→ Your goal: What's needed is the listing below, repeated word for word with no pictures.

→ Data records:
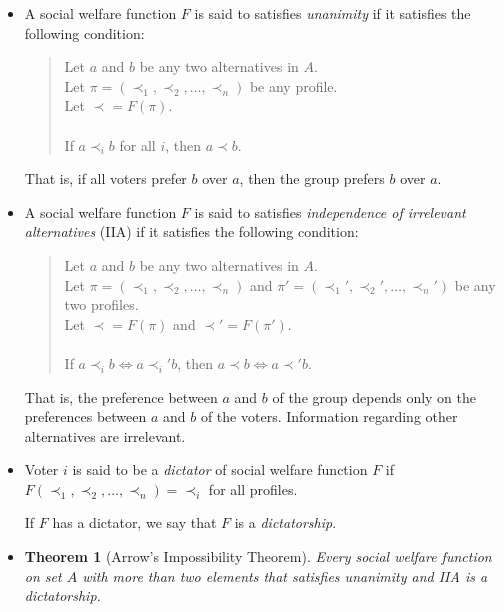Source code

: \documentclass[10pt]{article}
\newtheorem{theorem}[lemma]{Theorem}
\begin{document}
		\begin{itemize}
			
			\item A social welfare function $F$ is said to satisfies \emph{unanimity} if it
			satisfies the following condition:
			
			\begin{quote}
				Let $a$ and $b$ be any two alternatives in $A$. \\
				Let $\pi = (\prec_1, \prec_2, \dotsc, \prec_n)$ be any profile. \\
				Let $\prec = F(\pi).$ \\
				\\
				If $a \prec_i b$ for all $i$, then $a \prec b$.
			\end{quote}
			
			That is, if all voters prefer $b$ over $a$, then the group prefers $b$ over $a$.
			
			\item A social welfare function $F$ is said to satisfies \emph{independence of irrelevant alternatives} (IIA)
			if it satisfies the following condition:
			
			\begin{quote}
				Let $a$ and $b$ be any two alternatives in $A.$ \\
				Let $\pi = (\prec_1, \prec_2, \dotsc, \prec_n)$ and $\pi' = (\prec_1', \prec_2', \dotsc, \prec_n')$ be any two profiles. \\
				Let $\prec = F(\pi)$ and $\prec' = F(\pi').$ \\
				\\
				If $a \prec_i b \iff a \prec_i' b$, then $a \prec b \iff a \prec' b.$
			\end{quote}
			
			That is, the preference between $a$ and $b$ of the group depends only on the preferences between $a$ and $b$ of
			the voters. Information regarding other alternatives are irrelevant.
			
			\item Voter $i$ is said to be a \emph{dictator} of social welfare function $F$
			if $F(\prec_1, \prec_2, \dotsc, \prec_n) = \prec_i$ for all profiles.
			
			If $F$ has a dictator, we say that $F$ is a \emph{dictatorship}.
			
			\item 
			\begin{theorem}[Arrow's Impossibility Theorem]
				Every social welfare function on set $A$ with more than two elements that satisfies unanimity and
				IIA is a dictatorship.
			\end{theorem}
			

\end{itemize}
\end{document}
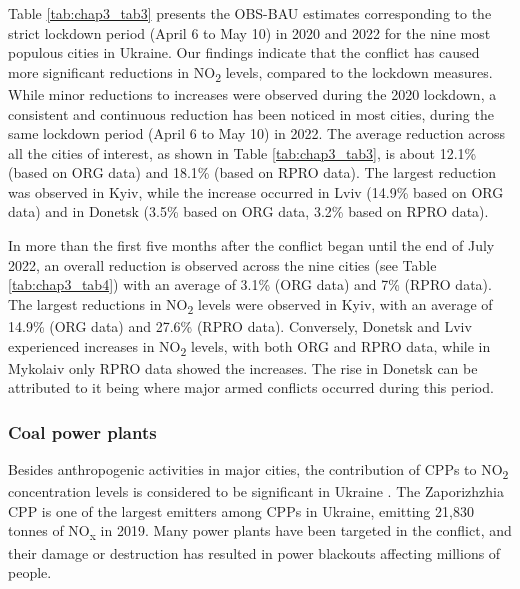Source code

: Table \ref{tab:chap3_tab3} presents the OBS-BAU estimates corresponding to the strict lockdown period (April 6 to May 10) in 2020 and 2022 for the nine most populous cities in Ukraine. Our findings indicate that the conflict has caused more significant reductions in NO\textsubscript{2} levels, compared to the lockdown measures. While minor reductions to increases were observed during the 2020 lockdown, a consistent and continuous reduction has been noticed in most cities, during the same lockdown period (April 6 to May 10) in 2022. The average reduction across all the cities of interest, as shown in Table \ref{tab:chap3_tab3}, is about 12.1\% (based on ORG data) and 18.1\% (based on RPRO data). The largest reduction was observed in Kyiv, while the increase occurred in Lviv (14.9\% based on ORG data) and in Donetsk (3.5\% based on ORG data, 3.2\% based on RPRO data).\par

In more than the first five months after the conflict began until the end of July 2022, an overall reduction is observed across the nine cities (see Table \ref{tab:chap3_tab4}) with an average of 3.1\% (ORG data) and 7\% (RPRO data). The largest reductions in NO\textsubscript{2} levels were observed in Kyiv, with an average of 14.9\% (ORG data) and 27.6\% (RPRO data). Conversely, Donetsk and Lviv experienced increases in NO\textsubscript{2} levels, with both ORG and RPRO data, while in Mykolaiv only RPRO data showed the increases. The rise in Donetsk can be attributed to it being where major armed conflicts occurred during this period.\par
\subsubsection*{Coal power plants}
Besides anthropogenic activities in major cities, the contribution of CPPs to NO\textsubscript{2} concentration levels is considered to be significant in Ukraine \citep{lauri2021}. The Zaporizhzhia CPP is one of the largest emitters among CPPs in Ukraine, emitting 21,830 tonnes of NO\textsubscript{x} in 2019. Many power plants have been targeted in the conflict, and their damage or destruction has resulted in power blackouts affecting millions of people. \par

→ Response to this task:
Source code

: \documentclass[10pt]{article}
\newtheorem{theorem}[lemma]{Theorem}
\begin{document}
		\begin{itemize}
			
			\item A social welfare function $F$ is said to satisfies \emph{unanimity} if it
			satisfies the following condition:
			
			\begin{quote}
				Let $a$ and $b$ be any two alternatives in $A$. \\
				Let $\pi = (\prec_1, \prec_2, \dotsc, \prec_n)$ be any profile. \\
				Let $\prec = F(\pi).$ \\
				\\
				If $a \prec_i b$ for all $i$, then $a \prec b$.
			\end{quote}
			
			That is, if all voters prefer $b$ over $a$, then the group prefers $b$ over $a$.
			
			\item A social welfare function $F$ is said to satisfies \emph{independence of irrelevant alternatives} (IIA)
			if it satisfies the following condition:
			
			\begin{quote}
				Let $a$ and $b$ be any two alternatives in $A.$ \\
				Let $\pi = (\prec_1, \prec_2, \dotsc, \prec_n)$ and $\pi' = (\prec_1', \prec_2', \dotsc, \prec_n')$ be any two profiles. \\
				Let $\prec = F(\pi)$ and $\prec' = F(\pi').$ \\
				\\
				If $a \prec_i b \iff a \prec_i' b$, then $a \prec b \iff a \prec' b.$
			\end{quote}
			
			That is, the preference between $a$ and $b$ of the group depends only on the preferences between $a$ and $b$ of
			the voters. Information regarding other alternatives are irrelevant.
			
			\item Voter $i$ is said to be a \emph{dictator} of social welfare function $F$
			if $F(\prec_1, \prec_2, \dotsc, \prec_n) = \prec_i$ for all profiles.
			
			If $F$ has a dictator, we say that $F$ is a \emph{dictatorship}.
			
			\item 
			\begin{theorem}[Arrow's Impossibility Theorem]
				Every social welfare function on set $A$ with more than two elements that satisfies unanimity and
				IIA is a dictatorship.
			\end{theorem}
			

\end{itemize}
\end{document}
Source code

: Table \ref{tab:chap3_tab3} presents the OBS-BAU estimates corresponding to the strict lockdown period (April 6 to May 10) in 2020 and 2022 for the nine most populous cities in Ukraine. Our findings indicate that the conflict has caused more significant reductions in NO\textsubscript{2} levels, compared to the lockdown measures. While minor reductions to increases were observed during the 2020 lockdown, a consistent and continuous reduction has been noticed in most cities, during the same lockdown period (April 6 to May 10) in 2022. The average reduction across all the cities of interest, as shown in Table \ref{tab:chap3_tab3}, is about 12.1\% (based on ORG data) and 18.1\% (based on RPRO data). The largest reduction was observed in Kyiv, while the increase occurred in Lviv (14.9\% based on ORG data) and in Donetsk (3.5\% based on ORG data, 3.2\% based on RPRO data).\par

In more than the first five months after the conflict began until the end of July 2022, an overall reduction is observed across the nine cities (see Table \ref{tab:chap3_tab4}) with an average of 3.1\% (ORG data) and 7\% (RPRO data). The largest reductions in NO\textsubscript{2} levels were observed in Kyiv, with an average of 14.9\% (ORG data) and 27.6\% (RPRO data). Conversely, Donetsk and Lviv experienced increases in NO\textsubscript{2} levels, with both ORG and RPRO data, while in Mykolaiv only RPRO data showed the increases. The rise in Donetsk can be attributed to it being where major armed conflicts occurred during this period.\par
\subsubsection*{Coal power plants}
Besides anthropogenic activities in major cities, the contribution of CPPs to NO\textsubscript{2} concentration levels is considered to be significant in Ukraine \citep{lauri2021}. The Zaporizhzhia CPP is one of the largest emitters among CPPs in Ukraine, emitting 21,830 tonnes of NO\textsubscript{x} in 2019. Many power plants have been targeted in the conflict, and their damage or destruction has resulted in power blackouts affecting millions of people. \par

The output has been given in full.